Along the gravel drive
August 9, 2011 § Leave a comment
Just about every week I drive to a little town between Boulder and Longmont to pick up my milk, from a small farm where I have a share in the herd. I am obsessed with this milk. The icing on the cake (cream on the top?) is that in order to obtain it I get to go out to a farm and smell that dairy smell, see new kittens lingering the doorways with their dewy glassy eyes, say hello to the curious gray goat, and watch the hens pecking around and making feed bags crinkle.
The last two times I’ve gone to the farm, I’ve gotten some additional glimpses of the good ol’ country life in this state of Colorado. (Something I am always glad to see persisting despite the influx of wealthy outdoor adventurers and trendy corporate professionals.) Two weeks ago (I missed a week between), as I was pulling around a corner to go out the long gravel drive, there in front of me were two girls on horseback. They were probably in their early teens, on chestnut horses, just ambling down the way and laughing with each other. Such a scene I’ve imagined or read about so many times I can’t count. Every horse-crazy girl imagines long rides on horseback with her best of friends and her best of horses. It made me happy to realize that this does still happen, in real life, not just in the imagination. Despite the blur of speeding-up technology and speeding-up society, and also the speeding-up of growing up, there can still be these slowed-down, timeless, quiet, enjoying-childhood moments.
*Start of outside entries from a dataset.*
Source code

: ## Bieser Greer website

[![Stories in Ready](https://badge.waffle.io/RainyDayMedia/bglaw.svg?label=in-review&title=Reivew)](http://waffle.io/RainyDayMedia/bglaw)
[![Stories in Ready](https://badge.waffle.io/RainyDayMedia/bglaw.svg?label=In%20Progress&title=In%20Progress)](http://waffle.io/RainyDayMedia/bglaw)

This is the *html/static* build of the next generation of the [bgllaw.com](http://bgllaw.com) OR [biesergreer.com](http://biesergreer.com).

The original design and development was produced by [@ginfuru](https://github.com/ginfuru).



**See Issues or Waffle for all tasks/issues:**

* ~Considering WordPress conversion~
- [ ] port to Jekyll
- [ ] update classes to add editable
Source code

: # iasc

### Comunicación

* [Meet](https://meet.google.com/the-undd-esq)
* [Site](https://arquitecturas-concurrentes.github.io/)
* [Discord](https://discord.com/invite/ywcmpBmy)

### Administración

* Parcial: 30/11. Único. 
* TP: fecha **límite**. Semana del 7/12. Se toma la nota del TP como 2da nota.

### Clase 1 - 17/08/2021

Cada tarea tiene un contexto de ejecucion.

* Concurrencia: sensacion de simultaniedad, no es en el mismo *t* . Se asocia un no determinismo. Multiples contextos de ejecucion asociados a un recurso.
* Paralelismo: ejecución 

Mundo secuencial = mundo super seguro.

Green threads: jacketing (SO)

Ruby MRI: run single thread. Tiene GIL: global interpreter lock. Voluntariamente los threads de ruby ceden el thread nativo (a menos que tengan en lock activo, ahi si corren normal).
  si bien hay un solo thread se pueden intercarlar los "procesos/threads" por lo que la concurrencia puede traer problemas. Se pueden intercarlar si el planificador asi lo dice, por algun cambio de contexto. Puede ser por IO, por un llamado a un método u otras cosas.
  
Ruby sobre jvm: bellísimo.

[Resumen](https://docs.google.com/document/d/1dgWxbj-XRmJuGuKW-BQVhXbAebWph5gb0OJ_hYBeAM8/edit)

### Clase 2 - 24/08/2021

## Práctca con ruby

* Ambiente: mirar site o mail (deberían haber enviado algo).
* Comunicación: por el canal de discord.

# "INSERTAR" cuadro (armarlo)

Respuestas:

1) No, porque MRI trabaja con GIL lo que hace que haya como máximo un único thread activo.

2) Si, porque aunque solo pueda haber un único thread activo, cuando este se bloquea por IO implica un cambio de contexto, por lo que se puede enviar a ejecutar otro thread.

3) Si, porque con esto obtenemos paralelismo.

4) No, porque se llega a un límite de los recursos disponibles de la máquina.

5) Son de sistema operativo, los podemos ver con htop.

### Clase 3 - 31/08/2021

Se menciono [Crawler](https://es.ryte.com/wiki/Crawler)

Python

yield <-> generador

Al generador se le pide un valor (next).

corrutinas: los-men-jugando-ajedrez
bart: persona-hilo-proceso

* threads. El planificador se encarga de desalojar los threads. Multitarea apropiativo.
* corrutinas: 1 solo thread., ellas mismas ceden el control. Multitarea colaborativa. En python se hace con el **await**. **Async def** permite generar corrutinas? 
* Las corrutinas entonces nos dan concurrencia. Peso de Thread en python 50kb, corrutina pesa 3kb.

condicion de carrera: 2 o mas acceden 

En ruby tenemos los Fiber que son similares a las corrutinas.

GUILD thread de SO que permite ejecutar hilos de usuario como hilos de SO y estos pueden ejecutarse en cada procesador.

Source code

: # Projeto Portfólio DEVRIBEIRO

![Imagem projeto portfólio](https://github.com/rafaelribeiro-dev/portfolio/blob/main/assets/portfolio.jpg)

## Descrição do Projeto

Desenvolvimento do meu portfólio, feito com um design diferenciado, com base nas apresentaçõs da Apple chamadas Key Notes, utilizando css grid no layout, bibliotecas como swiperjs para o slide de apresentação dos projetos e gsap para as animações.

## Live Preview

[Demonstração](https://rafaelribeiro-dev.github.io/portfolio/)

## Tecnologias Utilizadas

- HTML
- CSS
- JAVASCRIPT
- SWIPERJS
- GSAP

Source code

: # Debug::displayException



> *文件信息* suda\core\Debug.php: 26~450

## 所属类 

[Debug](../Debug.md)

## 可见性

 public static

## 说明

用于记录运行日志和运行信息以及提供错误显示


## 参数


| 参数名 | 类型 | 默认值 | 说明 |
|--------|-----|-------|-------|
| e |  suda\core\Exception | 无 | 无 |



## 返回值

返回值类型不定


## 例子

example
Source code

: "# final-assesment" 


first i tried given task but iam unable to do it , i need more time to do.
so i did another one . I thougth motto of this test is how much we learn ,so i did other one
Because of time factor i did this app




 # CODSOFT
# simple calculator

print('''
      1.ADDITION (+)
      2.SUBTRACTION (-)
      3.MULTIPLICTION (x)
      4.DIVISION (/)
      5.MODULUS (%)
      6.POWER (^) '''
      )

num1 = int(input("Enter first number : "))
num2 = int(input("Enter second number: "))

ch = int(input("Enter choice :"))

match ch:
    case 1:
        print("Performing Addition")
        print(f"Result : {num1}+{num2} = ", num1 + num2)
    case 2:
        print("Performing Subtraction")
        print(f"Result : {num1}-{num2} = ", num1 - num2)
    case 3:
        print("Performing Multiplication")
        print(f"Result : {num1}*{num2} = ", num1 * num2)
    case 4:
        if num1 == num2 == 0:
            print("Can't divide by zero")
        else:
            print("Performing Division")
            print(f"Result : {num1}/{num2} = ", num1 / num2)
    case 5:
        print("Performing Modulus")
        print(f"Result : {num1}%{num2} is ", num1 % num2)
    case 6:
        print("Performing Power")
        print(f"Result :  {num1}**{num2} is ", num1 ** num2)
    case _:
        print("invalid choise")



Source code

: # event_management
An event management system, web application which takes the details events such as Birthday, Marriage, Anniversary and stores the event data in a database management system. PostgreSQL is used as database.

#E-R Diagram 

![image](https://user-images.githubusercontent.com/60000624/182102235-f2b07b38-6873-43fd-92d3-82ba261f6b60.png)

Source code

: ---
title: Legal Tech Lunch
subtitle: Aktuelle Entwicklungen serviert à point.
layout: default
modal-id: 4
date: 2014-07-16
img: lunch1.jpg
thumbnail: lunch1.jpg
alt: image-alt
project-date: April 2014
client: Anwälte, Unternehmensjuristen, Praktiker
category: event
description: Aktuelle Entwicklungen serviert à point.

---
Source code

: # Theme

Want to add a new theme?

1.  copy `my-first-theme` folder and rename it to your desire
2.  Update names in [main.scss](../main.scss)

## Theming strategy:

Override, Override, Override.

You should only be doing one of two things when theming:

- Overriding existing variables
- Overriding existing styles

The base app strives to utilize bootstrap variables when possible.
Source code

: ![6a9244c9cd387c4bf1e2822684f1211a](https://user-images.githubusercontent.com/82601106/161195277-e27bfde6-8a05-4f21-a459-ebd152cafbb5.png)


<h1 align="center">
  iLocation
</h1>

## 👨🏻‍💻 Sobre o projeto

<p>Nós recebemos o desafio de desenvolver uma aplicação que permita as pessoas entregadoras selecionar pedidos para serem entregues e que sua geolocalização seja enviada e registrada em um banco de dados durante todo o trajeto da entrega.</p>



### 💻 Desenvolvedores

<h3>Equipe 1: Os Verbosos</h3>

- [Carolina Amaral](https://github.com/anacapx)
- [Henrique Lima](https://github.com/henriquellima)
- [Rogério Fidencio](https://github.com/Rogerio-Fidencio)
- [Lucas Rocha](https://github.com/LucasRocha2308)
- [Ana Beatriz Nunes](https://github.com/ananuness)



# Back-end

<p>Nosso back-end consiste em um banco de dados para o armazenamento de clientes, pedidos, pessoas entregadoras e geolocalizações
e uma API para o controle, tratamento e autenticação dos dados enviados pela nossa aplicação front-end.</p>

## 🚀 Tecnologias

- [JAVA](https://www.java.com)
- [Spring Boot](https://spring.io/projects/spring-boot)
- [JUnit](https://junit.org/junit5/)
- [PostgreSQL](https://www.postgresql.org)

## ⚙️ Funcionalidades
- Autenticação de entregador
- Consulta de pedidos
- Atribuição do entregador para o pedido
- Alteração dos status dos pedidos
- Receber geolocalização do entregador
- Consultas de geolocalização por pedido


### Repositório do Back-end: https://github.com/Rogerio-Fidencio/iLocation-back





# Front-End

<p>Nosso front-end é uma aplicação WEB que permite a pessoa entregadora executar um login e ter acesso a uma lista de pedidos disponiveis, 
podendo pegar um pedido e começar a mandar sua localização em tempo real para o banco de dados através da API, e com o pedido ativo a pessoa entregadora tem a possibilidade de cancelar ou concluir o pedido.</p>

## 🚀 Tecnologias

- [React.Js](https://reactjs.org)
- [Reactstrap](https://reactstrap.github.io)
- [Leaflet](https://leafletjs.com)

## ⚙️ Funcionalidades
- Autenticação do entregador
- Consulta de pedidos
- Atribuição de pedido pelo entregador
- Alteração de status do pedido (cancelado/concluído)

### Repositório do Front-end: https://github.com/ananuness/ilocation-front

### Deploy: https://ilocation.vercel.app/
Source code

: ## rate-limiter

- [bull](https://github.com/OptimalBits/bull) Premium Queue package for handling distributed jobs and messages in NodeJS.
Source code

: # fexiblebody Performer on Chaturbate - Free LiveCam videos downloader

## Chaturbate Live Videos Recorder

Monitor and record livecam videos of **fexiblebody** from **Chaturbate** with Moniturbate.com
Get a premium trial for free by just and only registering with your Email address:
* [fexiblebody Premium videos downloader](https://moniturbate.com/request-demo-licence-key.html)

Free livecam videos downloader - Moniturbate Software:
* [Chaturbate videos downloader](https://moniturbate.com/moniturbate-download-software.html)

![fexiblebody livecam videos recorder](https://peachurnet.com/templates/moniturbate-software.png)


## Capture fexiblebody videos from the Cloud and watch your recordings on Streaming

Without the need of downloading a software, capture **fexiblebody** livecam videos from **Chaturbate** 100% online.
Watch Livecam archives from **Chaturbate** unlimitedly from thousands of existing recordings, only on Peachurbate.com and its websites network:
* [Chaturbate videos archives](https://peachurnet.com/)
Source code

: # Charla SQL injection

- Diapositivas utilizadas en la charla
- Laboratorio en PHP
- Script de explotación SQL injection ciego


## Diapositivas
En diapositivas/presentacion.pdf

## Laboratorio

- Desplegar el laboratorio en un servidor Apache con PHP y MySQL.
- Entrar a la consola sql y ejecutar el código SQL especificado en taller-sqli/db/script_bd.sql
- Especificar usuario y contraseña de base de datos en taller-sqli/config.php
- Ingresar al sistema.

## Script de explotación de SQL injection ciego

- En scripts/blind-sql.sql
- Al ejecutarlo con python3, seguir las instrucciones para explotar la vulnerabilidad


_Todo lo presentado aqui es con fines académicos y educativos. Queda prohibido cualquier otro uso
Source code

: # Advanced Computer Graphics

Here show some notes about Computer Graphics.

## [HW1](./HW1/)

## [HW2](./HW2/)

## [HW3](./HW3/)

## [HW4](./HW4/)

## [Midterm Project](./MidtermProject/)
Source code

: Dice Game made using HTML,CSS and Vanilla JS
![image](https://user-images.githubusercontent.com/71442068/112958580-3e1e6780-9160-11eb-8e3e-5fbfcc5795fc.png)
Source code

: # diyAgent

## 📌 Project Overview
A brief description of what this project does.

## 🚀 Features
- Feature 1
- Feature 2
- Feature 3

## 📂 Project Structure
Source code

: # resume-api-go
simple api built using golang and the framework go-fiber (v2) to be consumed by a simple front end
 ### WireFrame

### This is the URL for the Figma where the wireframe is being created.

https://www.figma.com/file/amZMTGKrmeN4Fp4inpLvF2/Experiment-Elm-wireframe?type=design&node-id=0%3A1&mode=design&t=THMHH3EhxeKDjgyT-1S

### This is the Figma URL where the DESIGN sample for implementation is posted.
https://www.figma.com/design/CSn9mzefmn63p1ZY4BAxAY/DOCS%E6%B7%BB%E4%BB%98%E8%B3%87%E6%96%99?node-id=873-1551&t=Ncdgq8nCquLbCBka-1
I wanted to wish those girls all the good that life can hold. It’s strange to be older now, a real grown-up, not living on so much hope of the future as you used to, having fulfilled some dreams and abandoned others, having reworked perspectives, having come through difficulty and sought after strength. It’s strange to see these young ladies in the thick of girlhood and to remember how that was, to rather miss it, to hope that their choices and experiences are as good as some of yours, and much better than others.
Then, today, as I drove away from the little shed with my half-gallon jars full of whole milk, down that same drive, I saw to my left that a horse camp or group riding lesson was happening. There is a small paddock on the farm, just past the shed where I pick up the milk, and I’ve noticed before that it seems the farmer’s wife or some other relative must regularly offer riding lessons there. Today a collection of probably 8 – 10 year olds were lined up with their horses – mainly chestnuts and bays, all prettily matching – and they watched as one after another worked at circling barrels. I laughed – I did – I couldn’t help it. Cowgirls and cowboys are not the same, quite, as they used to be back in the height of the Wild West and all the myths that surround it, but they are still alive and well out here, a new version based on the old prototypes. They hold onto certain passions, practices, and, to some extent, a set of values. Cowboy boots and hats and Wranglers are worn shamelessly, even proudly. Just the other day I made a new acquaintance who has a seven-week-old baby girl. She said to me, while nursing her daughter in the seat of her pickup, “When we were naming her we went with Kylie Rose over Kylie Grace, because my husband says it’s a better cowgirl name.”
Oh. It’s just too good. And my little-girl dreams of being a Colorado cowgirl have never been so close. I was a wishful, pining dreamer, and to think all this time God had this up his sleeve. Life is incredibly interesting. And even when I’m broke and trying to figure out the next step and wondering if I’m wasting my talent and am yet still so full of ambition, there is so much to be grateful for, amused by, and celebrated.
Right now, I am especially thankful for this cup of coffee, bacon in the fridge, a swimmed-out sleeping dog, several articles to be written and published, the best sister in the world, and the likelihood of riding lessons in the near future.